I'll write soon about the alternatives for multi-tenancy on YugabyteDB, as this is something a lot of users are asking for (for SaaS - Software as a Service). The solutions are a balance between isolation and scalability. Here I'm showing the maximum scalability one, where a new tenant does not require any additional resources, because all is running on the same database, accessed by the same connection pool, sharing the same schema. But still isolated from a security point of view thanks to Row Level Security (RLS).

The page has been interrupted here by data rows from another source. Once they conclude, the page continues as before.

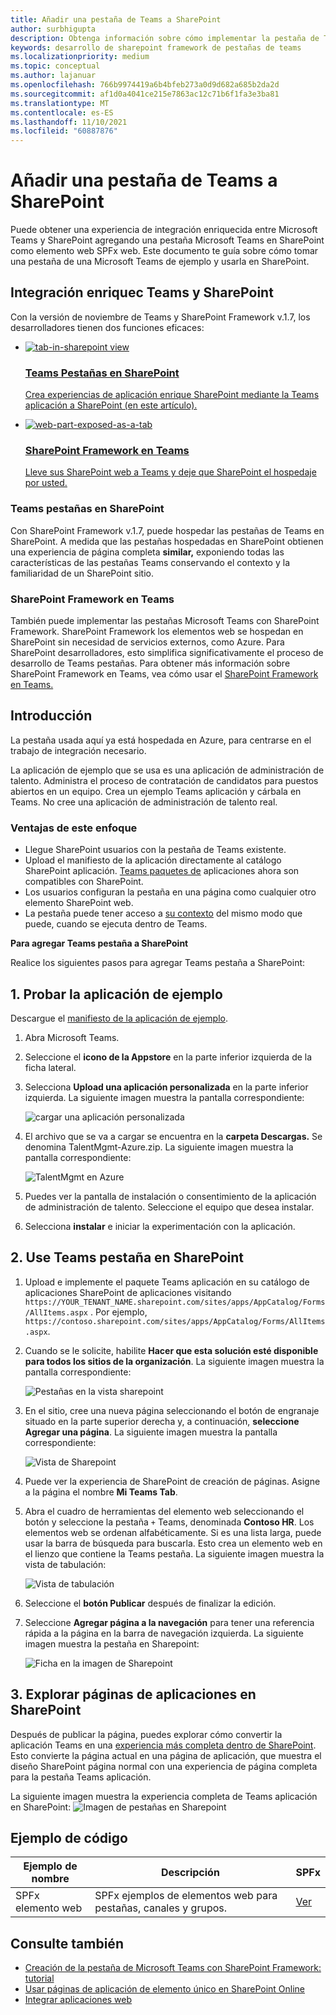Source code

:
 ```yaml
---
title: Añadir una pestaña de Teams a SharePoint
author: surbhigupta
description: Obtenga información sobre cómo implementar la pestaña de Teams existente para SharePoint como un elemento web SharePoint Framework mediante ejemplos de código.
keywords: desarrollo de sharepoint framework de pestañas de teams
ms.localizationpriority: medium
ms.topic: conceptual
ms.author: lajanuar
ms.openlocfilehash: 766b9974419a6b4bfeb273a0d9d682a685b2da2d
ms.sourcegitcommit: af1d0a4041ce215e7863ac12c71b6f1fa3e3ba81
ms.translationtype: MT
ms.contentlocale: es-ES
ms.lasthandoff: 11/10/2021
ms.locfileid: "60887876"
---
```

# <a name="add-teams-tab-to-sharepoint"></a>Añadir una pestaña de Teams a SharePoint

Puede obtener una experiencia de integración enriquecida entre Microsoft Teams y SharePoint agregando una pestaña Microsoft Teams en SharePoint como elemento web SPFx web. Este documento te guía sobre cómo tomar una pestaña de una Microsoft Teams de ejemplo y usarla en SharePoint. 

## <a name="rich-integration-between-teams-and-sharepoint"></a>Integración enriquec Teams y SharePoint

Con la versión de noviembre de Teams y SharePoint Framework v.1.7, los desarrolladores tienen dos funciones eficaces:

<ul  class="panelContent cardsC">
<li>
    <a href="#introduction">
        <div class="cardSize">
            <div class="cardPadding">
                <div class="card">
                    <div class="cardImageOuter">
                        <div class="cardImage bgdAccent1">
                            <img src="~/assets/images/tabs/tabs-in-sharepoint/image084.png" alt="tab-in-sharepoint view"/>
                        </div>
                    </div>
                    <div class="cardText">
                        <h3>Teams Pestañas en SharePoint</h3>
                        <p>Crea experiencias de aplicación enrique SharePoint mediante la Teams aplicación a SharePoint (en este artículo).</p>
                    </div>
                </div>
            </div>
        </div>
    </a>
</li>
<li>
    <a href="/sharepoint/dev/spfx/web-parts/get-started/using-web-part-as-ms-teams-tab">
        <div class="cardSize">
            <div class="cardPadding">
                <div class="card">
                    <div class="cardImageOuter">
                        <div class="cardImage bgdAccent1">
                            <img src="~/assets/images/tabs/tabs-in-sharepoint/SharePoint-web-part-exposed-as-a-Tab-in-Microsoft-Teams.png" alt="web-part-exposed-as-a-tab" />
                        </div>
                    </div>
                    <div class="cardText">
                        <h3>SharePoint Framework en Teams</h3>
                        <p>Lleve sus SharePoint web a Teams y deje que SharePoint el hospedaje por usted.</p>
                    </div>
                </div>
            </div>
        </div>
    </a>
</li>
</ul>

### <a name="teams-tabs-in-sharepoint"></a>Teams pestañas en SharePoint

Con SharePoint Framework v.1.7, puede hospedar las pestañas de Teams en SharePoint. A medida que las pestañas hospedadas en SharePoint obtienen una experiencia de página completa **similar,** exponiendo todas las características de las pestañas Teams conservando el contexto y la familiaridad de un SharePoint sitio.

### <a name="sharepoint-framework-in-teams"></a>SharePoint Framework en Teams

También puede implementar las pestañas Microsoft Teams con SharePoint Framework. SharePoint Framework los elementos web se hospedan en SharePoint sin necesidad de servicios externos, como Azure. Para SharePoint desarrolladores, esto simplifica significativamente el proceso de desarrollo de Teams pestañas. Para obtener más información sobre SharePoint Framework en Teams, vea cómo usar el [SharePoint Framework en Teams.](/sharepoint/dev/spfx/web-parts/get-started/using-web-part-as-ms-teams-tab)

## <a name="introduction"></a>Introducción

La pestaña usada aquí ya está hospedada en Azure, para centrarse en el trabajo de integración necesario.

La aplicación de ejemplo que se usa es una aplicación de administración de talento. Administra el proceso de contratación de candidatos para puestos abiertos en un equipo. Crea un ejemplo Teams aplicación y cárbala en Teams. No cree una aplicación de administración de talento real.

### <a name="benefits-of-this-approach"></a>Ventajas de este enfoque

* Llegue SharePoint usuarios con la pestaña de Teams existente.
* Upload el manifiesto de la aplicación directamente al catálogo SharePoint aplicación. [Teams paquetes de](~/concepts/build-and-test/apps-package.md) aplicaciones ahora son compatibles con SharePoint.
* Los usuarios configuran la pestaña en una página como cualquier otro elemento SharePoint web.
* La pestaña puede tener acceso a [su contexto](~/tabs/how-to/access-teams-context.md) del mismo modo que puede, cuando se ejecuta dentro de Teams.

**Para agregar Teams pestaña a SharePoint**

Realice los siguientes pasos para agregar Teams pestaña a SharePoint:

## <a name="1-test-the-sample-app"></a>1. Probar la aplicación de ejemplo

Descargue el [manifiesto de la aplicación de ejemplo](https://github.com/MicrosoftDocs/msteams-docs/raw/master/msteams-platform/assets/downloads/TalentMgmt-Azure.zip).

1. Abra Microsoft Teams.
1. Seleccione el **icono de la Appstore** en la parte inferior izquierda de la ficha lateral.
1. Selecciona **Upload una aplicación personalizada** en la parte inferior izquierda. La siguiente imagen muestra la pantalla correspondiente:  

    ![cargar una aplicación personalizada](~/assets/images/tabs/tabs-in-sharepoint/upload-custom-app.png)

1. El archivo que se va a cargar se encuentra en la **carpeta Descargas.** Se denomina TalentMgmt-Azure.zip. La siguiente imagen muestra la pantalla correspondiente:
 
    ![TalentMgmt en Azure](~/assets/images/tabs/tabs-in-sharepoint/talentmgmt-azure.png)

1. Puedes ver la pantalla de instalación o consentimiento de la aplicación de administración de talento. Seleccione el equipo que desea instalar. 
1. Selecciona **instalar** e iniciar la experimentación con la aplicación.

## <a name="2-use-teams-tab-in-sharepoint"></a>2. Use Teams pestaña en SharePoint

1. Upload e implemente el paquete Teams aplicación en su catálogo de aplicaciones SharePoint de aplicaciones visitando `https://YOUR_TENANT_NAME.sharepoint.com/sites/apps/AppCatalog/Forms/AllItems.aspx` . Por ejemplo, `https://contoso.sharepoint.com/sites/apps/AppCatalog/Forms/AllItems.aspx`.

1. Cuando se le solicite, habilite **Hacer que esta solución esté disponible para todos los sitios de la organización**.
La siguiente imagen muestra la pantalla correspondiente:

   ![Pestañas en la vista sharepoint](~/assets/images/tabs/tabs-in-sharepoint/image065.png)

1. En el sitio, cree una nueva página seleccionando el botón de engranaje situado en la parte superior derecha y, a continuación, **seleccione Agregar una página**.
La siguiente imagen muestra la pantalla correspondiente:

   ![Vista de Sharepoint](~/assets/images/tabs/tabs-in-sharepoint/image066.png)

1. Puede ver la experiencia de SharePoint de creación de páginas. Asigne a la página el nombre **Mi Teams Tab**.

1. Abra el cuadro de herramientas del elemento web seleccionando el botón y seleccione la pestaña `+` Teams, denominada **Contoso HR**. Los elementos web se ordenan alfabéticamente. Si es una lista larga, puede usar la barra de búsqueda para buscarla. Esto crea un elemento web en el lienzo que contiene la Teams pestaña. La siguiente imagen muestra la vista de tabulación:

   ![Vista de tabulación](~/assets/images/tabs/tabs-in-sharepoint/image071.png)

1. Seleccione el **botón Publicar** después de finalizar la edición.

1. Seleccione **Agregar página a la navegación** para tener una referencia rápida a la página en la barra de navegación izquierda. La siguiente imagen muestra la pestaña en Sharepoint: 

   ![Ficha en la imagen de Sharepoint](~/assets/images/tabs/tabs-in-sharepoint/image073.png)

## <a name="3-explore-app-pages-in-sharepoint"></a>3. Explorar páginas de aplicaciones en SharePoint

Después de publicar la página, puedes explorar cómo convertir la aplicación Teams en una [experiencia más completa dentro de SharePoint](/sharepoint/dev/spfx/web-parts/single-part-app-pages). Esto convierte la página actual en una página de aplicación, que muestra el diseño SharePoint página normal con una experiencia de página completa para la pestaña Teams aplicación. 

La siguiente imagen muestra la experiencia completa de Teams aplicación en SharePoint: ![ Imagen de pestañas en Sharepoint](~/assets/images/tabs/tabs-in-sharepoint/image085.png)

## <a name="code-sample"></a>Ejemplo de código
| **Ejemplo de nombre** | **Descripción** | **SPFx** |
|-----------------|-----------------|----------|
| SPFx elemento web | SPFx ejemplos de elementos web para pestañas, canales y grupos. | [Ver](https://github.com/OfficeDev/Microsoft-Teams-Samples/tree/main/samples/tab-channel-group/spfx)

## <a name="see-also"></a>Consulte también

* [Creación de la pestaña de Microsoft Teams con SharePoint Framework: tutorial](/sharepoint/dev/spfx/web-parts/get-started/using-web-part-as-ms-teams-tab)
* [Usar páginas de aplicación de elemento único en SharePoint Online](/sharepoint/dev/spfx/web-parts/single-part-app-pages)
* [Integrar aplicaciones web](~/samples/integrate-web-apps-overview.md)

I am showing an example on YugabyteDB. The same is running the same on PostgreSQL, but then you will have a limit in the scalability as you cannot add writer nodes.

In order to show how it can be transparent with a legacy application, I'll take the example of the builtin pgbench.

database, table owner and user

I create a "saas" database with two users:

  • "saas_owner" will own the tables in the public schema, and have access to all tenants
  • "saas_user" will have all DML grants to the tables, but restricted to one tenant
PGPASSWORD=franck PGHOST=yb1.pachot.net PGPORT=5433 PGUSER=yugabyte PGPASSWORD=yugabyte
psql
 create database saas;
 create user saas_owner;
 grant all on schema public to saas_owner;
 create user saas_user;
 grant all on schema public to saas_user;
 \c saas saas_owner

psql (15devel, server 11.2-YB-2.7.2.0-b0)
You are now connected to database "saas" as user "saas_owner".
Enter fullscreen mode Exit fullscreen mode

Now, connected as "saas_owner", I'll create the pgbench tables.

tables with "tenant_id"

In this solution, all tenant data will be stored into the same table. This is an advantage when you want to manage all as one. The isolation of data is ensured with an additional column "tenant_id". Of course you can name it as you want. This column will be added in front of the primary keys. In addition to that, I want this multi-tenancy to be transparent to the application, and then add a default value from a 'rls.tenant_id' session variable. Again, you can name it as you want. And using a session variable is just an option. The RLS condition is customizable.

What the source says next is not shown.